The Head of the department of Japan at the Vand International Tour company, Ms. Natalia Minorskaya, doesn't expect the new regulations to drive the flow of tourist to Japan: "Hardly any of our clients book a trip for longer than two weeks; mostly because of high price tag. For example, an 11-day package including the flights stands in almost $5.5 thousand per person."
Ms. Natalia Dalbinova, the sales director of the Oriental Discovery company, agrees with her colleague. However, she noted an increase in visa application processing time. Sometimes, instead of four business days, the wait lasts up to two weeks. Besides, all applicants still have to present original invitation letter from the receiving party.
On the bright side, Ms. Oksana Loban of the Astravel company is sure that slight inconveniences of Japanese visa application procedure actually play into tour operator's hands as thanks to this they get to handle the lion's share of the tourist flow.

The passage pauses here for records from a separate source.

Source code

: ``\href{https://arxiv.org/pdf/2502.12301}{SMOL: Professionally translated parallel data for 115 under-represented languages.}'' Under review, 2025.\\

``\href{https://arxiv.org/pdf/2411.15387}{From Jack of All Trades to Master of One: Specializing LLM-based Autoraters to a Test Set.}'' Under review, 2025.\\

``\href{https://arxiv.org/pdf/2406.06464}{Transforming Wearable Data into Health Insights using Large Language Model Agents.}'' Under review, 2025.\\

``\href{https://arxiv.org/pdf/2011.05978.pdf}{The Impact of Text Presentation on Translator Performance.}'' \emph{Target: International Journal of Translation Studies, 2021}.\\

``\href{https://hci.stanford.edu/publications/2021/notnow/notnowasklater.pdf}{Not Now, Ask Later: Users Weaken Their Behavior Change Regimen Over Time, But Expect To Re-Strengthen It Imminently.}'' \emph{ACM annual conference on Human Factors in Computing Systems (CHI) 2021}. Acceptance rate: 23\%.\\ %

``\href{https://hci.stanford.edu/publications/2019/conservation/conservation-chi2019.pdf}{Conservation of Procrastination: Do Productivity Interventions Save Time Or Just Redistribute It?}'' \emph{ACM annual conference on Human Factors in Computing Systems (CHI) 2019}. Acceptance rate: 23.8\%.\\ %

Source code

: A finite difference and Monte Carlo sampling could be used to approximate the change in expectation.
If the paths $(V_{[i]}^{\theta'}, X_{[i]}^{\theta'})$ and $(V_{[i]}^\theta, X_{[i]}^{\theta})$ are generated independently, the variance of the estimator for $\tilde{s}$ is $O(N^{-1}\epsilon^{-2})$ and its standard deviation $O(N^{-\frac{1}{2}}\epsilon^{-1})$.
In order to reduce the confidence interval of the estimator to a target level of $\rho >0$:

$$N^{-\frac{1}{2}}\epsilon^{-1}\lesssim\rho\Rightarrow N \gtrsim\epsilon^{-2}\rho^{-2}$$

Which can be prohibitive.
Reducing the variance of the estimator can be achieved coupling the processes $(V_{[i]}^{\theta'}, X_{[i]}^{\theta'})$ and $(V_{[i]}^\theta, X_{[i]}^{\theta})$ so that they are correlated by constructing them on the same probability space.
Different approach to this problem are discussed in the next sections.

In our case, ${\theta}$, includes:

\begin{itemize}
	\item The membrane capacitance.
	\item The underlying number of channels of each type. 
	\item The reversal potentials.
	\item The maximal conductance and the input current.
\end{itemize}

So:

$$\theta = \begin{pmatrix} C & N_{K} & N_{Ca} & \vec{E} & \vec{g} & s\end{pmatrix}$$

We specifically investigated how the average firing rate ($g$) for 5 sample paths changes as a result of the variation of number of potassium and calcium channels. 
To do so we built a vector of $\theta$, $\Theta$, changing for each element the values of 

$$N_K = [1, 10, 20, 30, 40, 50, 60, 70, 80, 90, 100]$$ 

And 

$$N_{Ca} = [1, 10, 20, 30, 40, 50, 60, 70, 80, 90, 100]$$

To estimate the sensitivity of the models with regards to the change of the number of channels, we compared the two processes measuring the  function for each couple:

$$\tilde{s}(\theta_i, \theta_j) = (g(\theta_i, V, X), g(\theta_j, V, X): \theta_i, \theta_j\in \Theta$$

According to the Japan National Tourist Organization (JNTO), during the first nine months of the current year, the land of the rising sun welcomed 45 thousand Russian tourists, which is 33% more than a year before. The travel trade confirms the positive trend and reports almost complete recovery of the tourist flow that dropped to zero after the devastating earthquake in 2011. "This year, we managed to come to the same successful level of sales we had in 2008," Ms. Loban explained.
The demand for Japan at the Vand International tour is twice as good as it was last year; although the tourist flow has been quite unsteady. Thus, this year's cherry blossom and May holidays were a great success, while autumn tours to see red maple trees were not that popular. Apart from traditional itineraries including visits to Tokyo and Kyoto, continues Natalia Minorskaya, the Russians has been taking interest in more exotic destination such as Jigokudani – home of the famous snow monkeys.
Despite tremendous promotional efforts of Japan's tourism authorities, local ski resorts are not in-demand with the Russians so far. At the same time, the sales have been fairly active – there have already been some bookings for next year's cherry blossom and May holidays.